Network propagation improves the correlation between mRNA and protein levels of ageing tissues (brain and liver) and PCa samples.
A, B: correlations between propagated scores from mRNA log2 fold changes and protein weighted mean log2 fold changes from old brain samples with varying spreading coefficients for HD (A) and RWR (B). C, D: Correlations of propagated scores from mRNA and protein log2 fold changes of liver samples with HD (C) and RWR (D). Dashed red lines: local maximal correlations from the between-dataset consistency analysis. Blue circles: average maximal correlations from the within-dataset consistency analysis. E, F: Correlations between propagated mRNA log2 fold changes and corresponding propagated protein log2 fold changes across the values of the spreading parameter for the 63 PCa tumor samples with HD (E) and RWR (F). Each gray curve corresponds to a tumor sample while the ‘average’ curve is depicted in blue. Average maximal correlations are circled. Correlations were calculated using genes that were expressed and quantified with both RNA-Sequencing and MS proteomics as well as present in the functional interaction network (n = 1,772 genes for brain, n = 1,670 for liver, n = 1,828 for PCa).
Fig 6.
Network propagation identifies ageing-associated genes as well as genes distinguishing prostate tumors of different grades.

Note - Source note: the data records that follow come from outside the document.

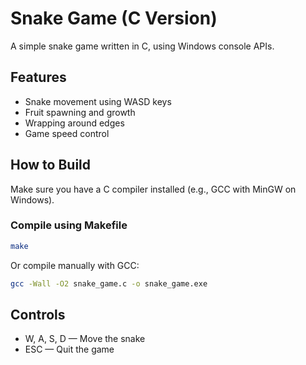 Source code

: # Snake Game (C Version)

A simple snake game written in C, using Windows console APIs.

## Features

- Snake movement using WASD keys  
- Fruit spawning and growth  
- Wrapping around edges  
- Game speed control  

## How to Build

Make sure you have a C compiler installed (e.g., GCC with MinGW on Windows).

### Compile using Makefile

```bash
make
```

Or compile manually with GCC:
```bash
gcc -Wall -O2 snake_game.c -o snake_game.exe
```

## Controls
- W, A, S, D — Move the snake
- ESC — Quit the game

RNA (A and C) and proteome (B and D) log2 fold changes were smoothed on the network using RWR (yellow/green colored) and HD (purple/blue colored). The spreading parameters were set to α = 0.5 and t = 0.7 for brain (A and B) and α = 0.4 and t = 0.3 for liver (C and D). These are the optimal parameters found by the between-dataset consistency analysis. Afterwards, we subset unmeasured genes which were recovered using network propagation and identified ageing-associated genes within these imputed genes. The median absolute propagated log2 fold change of the ageing-associated genes within imputed genes is higher than the median absolute propagated log2 fold change of all imputed genes. In the case of protein log2 fold changes in brain and liver smoothed with HD the difference is significant (one-sided Wilcoxon rank sum test; * p ≤ 0.05). E: Number of differentially expressed genes between the more and less aggressive PCa tumors with HD at the mRNA layer before (upper left) and after multiple hypothesis testing correction (upper right) across the values of the spreading parameter. Below, distributions of the negative logarithm in base 10 of the t-test p-values for the different values of the spreading parameter before (lower left) and after multiple hypothesis testing correction (lower right) are depicted. The red lines have ordinate -log10(0.05) and -log10(0.1) respectively and correspond to the significance threshold. F: Same as in (E) but for RWR.